• TASK REQUIREMENTS
In the listing below, find each line with the string "section" and report it.

----------

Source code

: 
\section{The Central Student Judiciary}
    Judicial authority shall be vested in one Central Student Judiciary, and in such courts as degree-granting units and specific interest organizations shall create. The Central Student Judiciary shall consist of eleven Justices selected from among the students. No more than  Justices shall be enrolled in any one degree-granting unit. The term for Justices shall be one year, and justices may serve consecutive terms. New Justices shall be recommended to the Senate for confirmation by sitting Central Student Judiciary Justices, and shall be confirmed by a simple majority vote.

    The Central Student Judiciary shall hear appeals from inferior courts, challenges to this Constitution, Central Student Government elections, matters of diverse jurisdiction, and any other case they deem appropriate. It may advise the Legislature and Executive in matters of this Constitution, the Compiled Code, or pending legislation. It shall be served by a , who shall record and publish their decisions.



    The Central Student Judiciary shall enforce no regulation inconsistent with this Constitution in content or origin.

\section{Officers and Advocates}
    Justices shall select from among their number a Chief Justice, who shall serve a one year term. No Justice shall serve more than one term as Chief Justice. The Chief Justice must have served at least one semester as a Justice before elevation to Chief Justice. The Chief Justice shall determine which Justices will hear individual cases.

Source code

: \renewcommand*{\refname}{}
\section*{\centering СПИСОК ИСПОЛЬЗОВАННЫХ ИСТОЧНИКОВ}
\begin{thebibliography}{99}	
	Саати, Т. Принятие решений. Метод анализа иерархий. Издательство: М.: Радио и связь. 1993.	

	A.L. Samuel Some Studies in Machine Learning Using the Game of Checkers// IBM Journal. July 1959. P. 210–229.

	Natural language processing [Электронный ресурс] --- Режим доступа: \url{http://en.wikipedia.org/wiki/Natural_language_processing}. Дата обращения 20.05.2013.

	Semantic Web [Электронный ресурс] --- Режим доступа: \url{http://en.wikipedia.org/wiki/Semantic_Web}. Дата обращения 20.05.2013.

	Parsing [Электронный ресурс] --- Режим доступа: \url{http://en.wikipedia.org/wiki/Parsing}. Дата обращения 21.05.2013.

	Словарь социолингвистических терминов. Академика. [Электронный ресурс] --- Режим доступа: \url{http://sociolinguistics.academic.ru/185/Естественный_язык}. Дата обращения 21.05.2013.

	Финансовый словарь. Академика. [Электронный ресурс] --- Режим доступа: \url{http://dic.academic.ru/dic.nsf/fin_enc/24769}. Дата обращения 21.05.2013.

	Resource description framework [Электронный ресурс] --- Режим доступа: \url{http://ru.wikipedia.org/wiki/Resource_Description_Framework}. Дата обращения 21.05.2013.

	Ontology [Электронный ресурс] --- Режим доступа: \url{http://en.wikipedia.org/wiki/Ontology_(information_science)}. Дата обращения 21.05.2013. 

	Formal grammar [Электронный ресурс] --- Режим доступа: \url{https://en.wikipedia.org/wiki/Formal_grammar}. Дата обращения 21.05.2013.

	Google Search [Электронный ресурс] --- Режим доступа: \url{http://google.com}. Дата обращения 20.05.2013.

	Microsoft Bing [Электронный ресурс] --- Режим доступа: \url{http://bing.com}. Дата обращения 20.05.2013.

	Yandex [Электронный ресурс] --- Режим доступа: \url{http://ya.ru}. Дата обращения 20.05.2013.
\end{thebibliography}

----------

• SOLVED EXERCISE
\section{The Central Student Judiciary}
\section{Officers and Advocates}
\section*{\centering СПИСОК ИСПОЛЬЗОВАННЫХ ИСТОЧНИКОВ}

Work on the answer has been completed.